Problem statement
Repeat the records below line by line, exactly, finishing on the line that contains "Alright, we have".

Information supplied
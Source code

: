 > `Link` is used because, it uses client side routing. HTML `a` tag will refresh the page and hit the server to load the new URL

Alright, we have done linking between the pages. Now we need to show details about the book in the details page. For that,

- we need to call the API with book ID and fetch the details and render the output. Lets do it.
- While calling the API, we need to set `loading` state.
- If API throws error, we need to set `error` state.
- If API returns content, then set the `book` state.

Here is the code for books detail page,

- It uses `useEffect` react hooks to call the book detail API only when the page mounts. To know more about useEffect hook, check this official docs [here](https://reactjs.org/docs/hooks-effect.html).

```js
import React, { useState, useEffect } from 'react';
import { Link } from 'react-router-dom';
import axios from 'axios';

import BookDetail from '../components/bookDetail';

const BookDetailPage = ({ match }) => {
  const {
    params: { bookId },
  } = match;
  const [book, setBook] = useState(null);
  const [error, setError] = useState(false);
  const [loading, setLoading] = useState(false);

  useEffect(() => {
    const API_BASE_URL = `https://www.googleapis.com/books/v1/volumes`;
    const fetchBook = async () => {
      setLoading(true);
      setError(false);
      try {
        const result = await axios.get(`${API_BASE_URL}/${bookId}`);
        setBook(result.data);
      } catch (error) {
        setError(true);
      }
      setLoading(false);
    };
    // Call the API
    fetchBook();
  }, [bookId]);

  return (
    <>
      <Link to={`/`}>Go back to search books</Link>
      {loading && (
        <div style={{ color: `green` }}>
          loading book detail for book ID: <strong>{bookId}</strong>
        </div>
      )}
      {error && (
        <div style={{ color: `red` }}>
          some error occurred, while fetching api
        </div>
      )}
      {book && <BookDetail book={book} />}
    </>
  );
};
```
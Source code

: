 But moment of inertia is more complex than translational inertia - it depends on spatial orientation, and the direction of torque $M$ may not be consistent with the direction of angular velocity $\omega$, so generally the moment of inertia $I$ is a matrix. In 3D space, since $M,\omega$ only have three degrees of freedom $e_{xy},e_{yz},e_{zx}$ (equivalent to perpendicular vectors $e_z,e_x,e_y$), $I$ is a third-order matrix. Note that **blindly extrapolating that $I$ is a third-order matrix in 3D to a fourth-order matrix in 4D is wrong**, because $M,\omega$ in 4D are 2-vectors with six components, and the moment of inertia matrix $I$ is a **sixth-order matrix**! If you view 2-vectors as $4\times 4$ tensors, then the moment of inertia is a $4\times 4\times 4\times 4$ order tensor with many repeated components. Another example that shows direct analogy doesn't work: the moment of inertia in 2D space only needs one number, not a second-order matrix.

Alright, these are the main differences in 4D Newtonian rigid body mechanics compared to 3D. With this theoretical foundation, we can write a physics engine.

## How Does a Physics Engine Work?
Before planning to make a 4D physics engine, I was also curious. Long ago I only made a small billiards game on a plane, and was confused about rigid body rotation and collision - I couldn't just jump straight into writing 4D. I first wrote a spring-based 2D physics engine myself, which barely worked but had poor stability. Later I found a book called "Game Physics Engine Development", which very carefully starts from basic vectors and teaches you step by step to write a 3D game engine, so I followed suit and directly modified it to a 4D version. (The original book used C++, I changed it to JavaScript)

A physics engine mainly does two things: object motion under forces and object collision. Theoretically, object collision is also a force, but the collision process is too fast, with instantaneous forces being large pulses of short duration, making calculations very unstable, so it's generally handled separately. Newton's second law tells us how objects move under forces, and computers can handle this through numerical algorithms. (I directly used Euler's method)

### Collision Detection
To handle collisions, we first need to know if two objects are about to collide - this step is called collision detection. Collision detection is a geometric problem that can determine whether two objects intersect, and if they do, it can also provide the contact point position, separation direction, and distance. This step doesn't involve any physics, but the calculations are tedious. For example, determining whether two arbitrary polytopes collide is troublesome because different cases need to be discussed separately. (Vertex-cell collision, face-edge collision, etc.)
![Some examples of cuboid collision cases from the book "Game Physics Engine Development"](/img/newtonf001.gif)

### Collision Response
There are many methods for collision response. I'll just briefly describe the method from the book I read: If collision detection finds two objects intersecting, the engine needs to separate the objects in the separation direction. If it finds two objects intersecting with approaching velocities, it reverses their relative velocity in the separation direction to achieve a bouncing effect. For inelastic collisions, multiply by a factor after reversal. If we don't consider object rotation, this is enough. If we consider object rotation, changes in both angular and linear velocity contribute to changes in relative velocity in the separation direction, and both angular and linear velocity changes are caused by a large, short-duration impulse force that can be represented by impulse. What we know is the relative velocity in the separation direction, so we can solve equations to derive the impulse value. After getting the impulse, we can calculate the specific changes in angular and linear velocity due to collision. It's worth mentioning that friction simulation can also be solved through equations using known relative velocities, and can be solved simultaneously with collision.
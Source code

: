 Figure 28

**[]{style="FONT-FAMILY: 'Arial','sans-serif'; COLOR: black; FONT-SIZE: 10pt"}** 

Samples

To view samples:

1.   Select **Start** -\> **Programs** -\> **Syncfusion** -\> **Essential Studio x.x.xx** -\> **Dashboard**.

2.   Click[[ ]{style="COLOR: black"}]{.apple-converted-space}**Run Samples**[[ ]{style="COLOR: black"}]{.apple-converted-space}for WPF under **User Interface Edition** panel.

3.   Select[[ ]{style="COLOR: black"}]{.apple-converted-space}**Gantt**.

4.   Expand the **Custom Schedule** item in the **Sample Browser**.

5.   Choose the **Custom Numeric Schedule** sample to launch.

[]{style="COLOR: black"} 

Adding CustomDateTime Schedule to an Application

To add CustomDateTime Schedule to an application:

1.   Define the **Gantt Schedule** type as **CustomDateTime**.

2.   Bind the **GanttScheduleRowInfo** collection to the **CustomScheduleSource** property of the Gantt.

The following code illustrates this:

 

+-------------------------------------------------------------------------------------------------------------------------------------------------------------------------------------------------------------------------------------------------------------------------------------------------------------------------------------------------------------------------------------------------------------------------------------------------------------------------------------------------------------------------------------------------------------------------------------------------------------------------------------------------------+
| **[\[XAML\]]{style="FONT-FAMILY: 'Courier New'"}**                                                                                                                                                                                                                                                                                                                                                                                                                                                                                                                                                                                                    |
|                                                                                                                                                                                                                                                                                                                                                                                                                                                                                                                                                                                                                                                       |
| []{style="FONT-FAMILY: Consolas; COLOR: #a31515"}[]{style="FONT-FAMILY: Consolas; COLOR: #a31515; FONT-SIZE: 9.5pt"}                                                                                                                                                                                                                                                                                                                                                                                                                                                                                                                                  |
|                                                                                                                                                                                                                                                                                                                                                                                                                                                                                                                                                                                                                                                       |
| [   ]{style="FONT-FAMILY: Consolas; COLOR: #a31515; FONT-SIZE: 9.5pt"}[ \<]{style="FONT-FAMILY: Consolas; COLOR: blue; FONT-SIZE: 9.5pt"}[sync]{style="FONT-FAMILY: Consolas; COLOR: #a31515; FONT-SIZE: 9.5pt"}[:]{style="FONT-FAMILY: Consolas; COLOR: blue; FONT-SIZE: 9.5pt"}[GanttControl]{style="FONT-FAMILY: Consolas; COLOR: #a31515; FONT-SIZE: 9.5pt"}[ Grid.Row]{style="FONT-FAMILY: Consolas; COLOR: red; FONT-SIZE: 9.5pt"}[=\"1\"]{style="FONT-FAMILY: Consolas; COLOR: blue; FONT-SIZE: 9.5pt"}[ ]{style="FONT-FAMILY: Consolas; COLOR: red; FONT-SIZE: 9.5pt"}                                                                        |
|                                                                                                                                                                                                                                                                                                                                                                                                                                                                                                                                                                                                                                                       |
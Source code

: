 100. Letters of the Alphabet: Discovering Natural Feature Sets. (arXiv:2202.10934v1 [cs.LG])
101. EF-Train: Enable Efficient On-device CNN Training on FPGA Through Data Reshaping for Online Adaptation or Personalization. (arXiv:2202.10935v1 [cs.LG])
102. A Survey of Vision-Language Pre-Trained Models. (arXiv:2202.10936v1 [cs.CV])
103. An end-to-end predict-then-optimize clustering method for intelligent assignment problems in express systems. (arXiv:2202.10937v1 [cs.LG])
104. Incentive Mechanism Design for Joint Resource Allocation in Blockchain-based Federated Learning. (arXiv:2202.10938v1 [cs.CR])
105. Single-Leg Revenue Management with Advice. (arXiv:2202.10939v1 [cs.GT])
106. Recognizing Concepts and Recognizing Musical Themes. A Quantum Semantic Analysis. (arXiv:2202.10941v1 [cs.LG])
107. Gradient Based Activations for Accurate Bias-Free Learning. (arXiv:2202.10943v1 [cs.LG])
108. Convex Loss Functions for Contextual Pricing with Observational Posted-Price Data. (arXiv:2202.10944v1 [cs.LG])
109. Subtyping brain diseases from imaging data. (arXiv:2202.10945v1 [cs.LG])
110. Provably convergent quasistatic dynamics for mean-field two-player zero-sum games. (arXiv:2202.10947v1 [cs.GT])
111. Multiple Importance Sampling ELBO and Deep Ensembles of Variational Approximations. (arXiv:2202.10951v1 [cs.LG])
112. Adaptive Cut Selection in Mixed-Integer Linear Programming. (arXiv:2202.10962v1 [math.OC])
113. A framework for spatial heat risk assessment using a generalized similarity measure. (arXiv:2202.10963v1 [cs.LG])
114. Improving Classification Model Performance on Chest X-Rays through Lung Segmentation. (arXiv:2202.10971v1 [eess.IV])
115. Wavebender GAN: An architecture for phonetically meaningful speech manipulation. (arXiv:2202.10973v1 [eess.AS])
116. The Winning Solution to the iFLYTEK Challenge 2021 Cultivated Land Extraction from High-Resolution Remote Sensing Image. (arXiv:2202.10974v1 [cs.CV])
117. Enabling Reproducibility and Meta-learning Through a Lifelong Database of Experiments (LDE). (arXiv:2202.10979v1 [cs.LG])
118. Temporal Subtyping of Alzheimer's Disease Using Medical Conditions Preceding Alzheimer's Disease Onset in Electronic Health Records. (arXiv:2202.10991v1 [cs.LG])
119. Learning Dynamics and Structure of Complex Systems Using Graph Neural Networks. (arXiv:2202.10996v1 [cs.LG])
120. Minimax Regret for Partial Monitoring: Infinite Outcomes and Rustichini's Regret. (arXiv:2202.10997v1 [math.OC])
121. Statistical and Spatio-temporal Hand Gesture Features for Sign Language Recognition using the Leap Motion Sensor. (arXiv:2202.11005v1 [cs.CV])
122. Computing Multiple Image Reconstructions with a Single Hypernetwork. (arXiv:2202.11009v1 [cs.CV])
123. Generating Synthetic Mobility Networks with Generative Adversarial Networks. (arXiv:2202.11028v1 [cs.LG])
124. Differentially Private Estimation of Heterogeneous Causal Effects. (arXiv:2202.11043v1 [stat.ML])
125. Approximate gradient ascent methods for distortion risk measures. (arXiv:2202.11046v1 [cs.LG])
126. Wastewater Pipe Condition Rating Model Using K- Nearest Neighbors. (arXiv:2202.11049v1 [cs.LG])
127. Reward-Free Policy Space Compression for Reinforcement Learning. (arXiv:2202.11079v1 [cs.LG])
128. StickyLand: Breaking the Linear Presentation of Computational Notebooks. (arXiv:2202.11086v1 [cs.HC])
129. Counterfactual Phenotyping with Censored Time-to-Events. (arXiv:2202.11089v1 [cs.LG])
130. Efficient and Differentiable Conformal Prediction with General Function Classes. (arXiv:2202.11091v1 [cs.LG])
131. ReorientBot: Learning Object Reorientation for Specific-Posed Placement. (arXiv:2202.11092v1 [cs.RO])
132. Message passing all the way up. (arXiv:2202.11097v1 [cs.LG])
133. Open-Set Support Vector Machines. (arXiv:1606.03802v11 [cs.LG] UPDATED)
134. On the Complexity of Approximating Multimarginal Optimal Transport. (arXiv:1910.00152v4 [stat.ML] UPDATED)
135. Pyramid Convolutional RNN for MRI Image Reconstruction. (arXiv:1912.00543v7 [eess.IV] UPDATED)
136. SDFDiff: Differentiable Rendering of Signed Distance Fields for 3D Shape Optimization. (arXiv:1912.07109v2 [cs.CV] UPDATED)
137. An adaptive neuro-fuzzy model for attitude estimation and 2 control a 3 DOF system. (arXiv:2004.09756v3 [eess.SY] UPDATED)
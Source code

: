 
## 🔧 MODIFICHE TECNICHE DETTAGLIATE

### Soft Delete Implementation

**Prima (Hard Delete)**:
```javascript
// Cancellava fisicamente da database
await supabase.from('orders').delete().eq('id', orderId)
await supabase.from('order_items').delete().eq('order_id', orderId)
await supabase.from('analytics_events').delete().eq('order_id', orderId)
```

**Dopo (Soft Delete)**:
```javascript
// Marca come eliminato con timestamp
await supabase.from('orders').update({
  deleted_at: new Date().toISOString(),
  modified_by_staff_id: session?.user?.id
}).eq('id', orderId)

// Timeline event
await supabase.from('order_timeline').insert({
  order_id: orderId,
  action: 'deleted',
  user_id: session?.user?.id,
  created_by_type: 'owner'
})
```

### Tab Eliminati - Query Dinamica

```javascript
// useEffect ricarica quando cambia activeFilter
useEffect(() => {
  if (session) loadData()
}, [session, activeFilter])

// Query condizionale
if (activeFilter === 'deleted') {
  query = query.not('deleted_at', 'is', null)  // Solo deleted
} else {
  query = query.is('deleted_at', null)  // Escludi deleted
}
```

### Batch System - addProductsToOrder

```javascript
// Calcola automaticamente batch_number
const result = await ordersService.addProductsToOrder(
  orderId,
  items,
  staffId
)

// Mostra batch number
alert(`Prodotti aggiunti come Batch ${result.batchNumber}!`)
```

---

Answer to this problem
Source code

: > `Link` is used because, it uses client side routing. HTML `a` tag will refresh the page and hit the server to load the new URL

Alright, we have done linking between the pages. Now we need to show details about the book in the details page. For that,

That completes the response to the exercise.